REQUIRED ACTION:
Reproduce exactly the lines from the start of the records through the line containing "is a $(d-\delta-1)$-dimensional", both included. Leave the pictures out.

START PROVIDED DATA

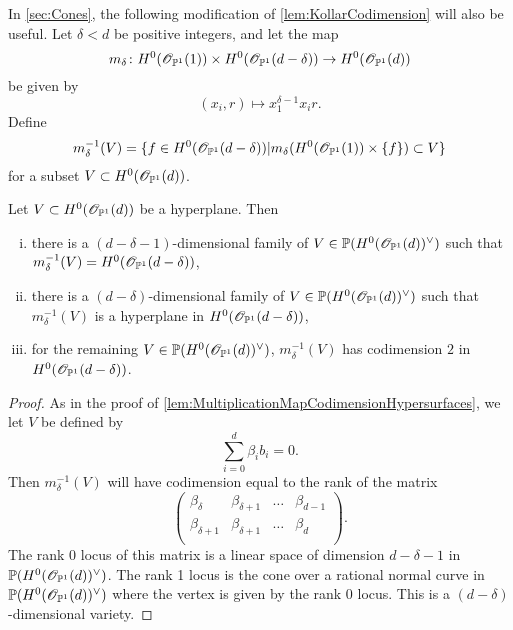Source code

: In \cref{sec:Cones}, the following modification of \cref{lem:KollarCodimension} will also be useful. Let $\delta < d$ be positive integers, and let the map
\[m_\delta \colon H^0(\mathscr{O}_{\mathbb{P}^1}(1)) \times H^0(\mathscr{O}_{\mathbb{P}^1}(d-\delta)) \to H^0(\mathscr{O}_{\mathbb{P}^1}(d)) \]
be given by
\[ (x_i, r) \mapsto x_1^{\delta-1}x_ir. \]
Define
	\[m_\delta^{-1}(V) = \lbrace f \in H^0(\mathscr{O}_{\mathbb{P}^1}(d-\delta)) \vert m_{\delta}(H^0(\mathscr{O}_{\mathbb{P}^1}(1)) \times \lbrace f\rbrace) \subset V \rbrace\]
for a subset $V \subset H^0(\mathscr{O}_{\mathbb{P}^1}(d))$.
\begin{lemma}
  \label{lem:CodimensionCone}
  Let $V \subset H^0(\mathscr{O}_{\mathbb{P}^1}(d))$ be a hyperplane. Then
  \begin{enumerate}[i)]
\item there is a $(d-\delta-1)$-dimensional family of $V \in \mathbb{P}(H^0(\mathscr{O}_{\mathbb{P}^1}(d))^\vee)$ such that $m_\delta^{-1}(V) = H^0(\mathscr{O}_{\mathbb{P}^1}(d-\delta))$,
\item there is a $(d-\delta)$-dimensional family of $V \in \mathbb{P}(H^0(\mathscr{O}_{\mathbb{P}^1}(d))^\vee)$ such that $m_\delta^{-1}(V)$ is a hyperplane in $H^0(\mathscr{O}_{\mathbb{P}^1}(d-\delta))$,
\item for the remaining $V \in \mathbb{P}(H^0(\mathscr{O}_{\mathbb{P}^1}(d))^\vee)$, $m_\delta^{-1}(V)$ has codimension $2$ in ${H^0(\mathscr{O}_{\mathbb{P}^1}(d-\delta))}$.
  \end{enumerate}
\end{lemma}
\begin{proof}
  As in the proof of \cref{lem:MultiplicationMapCodimensionHypersurfaces}, we let $V$ be defined by 
		\[ \sum_{i=0}^{d} \beta_{i}b_i = 0. \] Then
$m_\delta^{-1}(V)$ will have codimension equal to the rank of the matrix
\[
  \begin{pmatrix}
    \beta_{\delta} & \beta_{\delta+1} & \dots & \beta_{d-1}\\
    \beta_{\delta+1} & \beta_{\delta+1} & \dots & \beta_{d}\\
  \end{pmatrix}.
 \]
The rank 0 locus of this matrix is a linear space of dimension $d-\delta-1$ in $\mathbb{P}(H^0(\mathscr{O}_{\mathbb{P}^1}(d))^\vee)$. The rank 1 locus is the cone over a rational normal curve in $\mathbb{P}(H^0(\mathscr{O}_{\mathbb{P}^1}(d))^\vee)$ where the vertex is given by the rank 0 locus. This is a $(d-\delta)$-dimensional variety.
\end{proof}


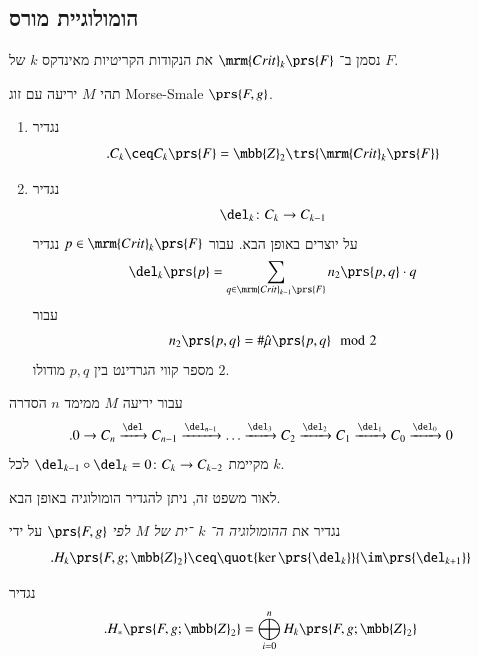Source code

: \documentclass[a4paper,10pt,twoside,openany]{book}
\begin{document}
\subsection{הומולוגיית מורס}

\begin{notation}
נסמן ב־%
$\mrm{Crit}_k\prs{F}$
את הנקודות הקריטיות מאינדקס
$k$
של
$F$.
\end{notation}

\begin{definition}
תהי
$M$
יריעה עם זוג
\textenglish{Morse-Smale}
$\prs{F,g}$.

\begin{enumerate}
\item נגדיר
\[\text{.} C_k \ceq C_k\prs{F} = \mbb{Z}_2\trs{\mrm{Crit}_k\prs{F}}\]
\item נגדיר
\[\del_k \colon C_k \to C_{k-1}\]
על יוצרים באופן הבא.
עבור
$p \in \mrm{Crit}_k\prs{F}$
נגדיר
\begin{align*}
\del_k\prs{p} = \sum_{q \in \mrm{Crit}_{k-1}\prs{F}} n_2\prs{p,q} \cdot q
\end{align*}
עבור
\[n_2\prs{p,q} = \# \hat{\mu}\prs{p,q} \mod{2}\]
מספר קווי הגרדינט בין
$p,q$
מודולו
$2$.
\end{enumerate}
\end{definition}

\begin{theorem}
עבור יריעה
$M$
ממימד
$n$
הסדרה
\[\text{.} 0 \to C_n \xrightarrow{\del} C_{n-1} \xrightarrow{\del_{n-1}} \ldots \xrightarrow{\del_3} C_2 \xrightarrow{\del_2} C_1 \xrightarrow{\del_1} C_0 \xrightarrow{\del_0} 0\]
מקיימת
$\del_{k-1} \circ \del_k = 0 \colon C_k \to C_{k-2}$
לכל
$k$.
\end{theorem}

לאור משפט זה, ניתן להגדיר הומולוגיה באופן הבא.

\begin{definition}
נגדיר את
\emph{ההומולוגיה ה־%
$k$%
־ית של
$M$
לפי
$\prs{F,g}$}
על ידי
\[\text{.} H_k\prs{F,g;\mbb{Z}_2} \ceq \quot{\ker\prs{\del_k}}{\im\prs{\del_{k+1}}}\]
\end{definition}

\begin{definition}
נגדיר
\[\text{.} H_*\prs{F,g;\mbb{Z}_2} = \bigoplus_{i = 0}^n H_k\prs{F,g;\mbb{Z}_2}\]
\end{definition}
\end{document}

END PROVIDED DATA

WRITTEN ANSWER:
Source code

: In \cref{sec:Cones}, the following modification of \cref{lem:KollarCodimension} will also be useful. Let $\delta < d$ be positive integers, and let the map
\[m_\delta \colon H^0(\mathscr{O}_{\mathbb{P}^1}(1)) \times H^0(\mathscr{O}_{\mathbb{P}^1}(d-\delta)) \to H^0(\mathscr{O}_{\mathbb{P}^1}(d)) \]
be given by
\[ (x_i, r) \mapsto x_1^{\delta-1}x_ir. \]
Define
	\[m_\delta^{-1}(V) = \lbrace f \in H^0(\mathscr{O}_{\mathbb{P}^1}(d-\delta)) \vert m_{\delta}(H^0(\mathscr{O}_{\mathbb{P}^1}(1)) \times \lbrace f\rbrace) \subset V \rbrace\]
for a subset $V \subset H^0(\mathscr{O}_{\mathbb{P}^1}(d))$.
\begin{lemma}
  \label{lem:CodimensionCone}
  Let $V \subset H^0(\mathscr{O}_{\mathbb{P}^1}(d))$ be a hyperplane. Then
  \begin{enumerate}[i)]
\item there is a $(d-\delta-1)$-dimensional family of $V \in \mathbb{P}(H^0(\mathscr{O}_{\mathbb{P}^1}(d))^\vee)$ such that $m_\delta^{-1}(V) = H^0(\mathscr{O}_{\mathbb{P}^1}(d-\delta))$,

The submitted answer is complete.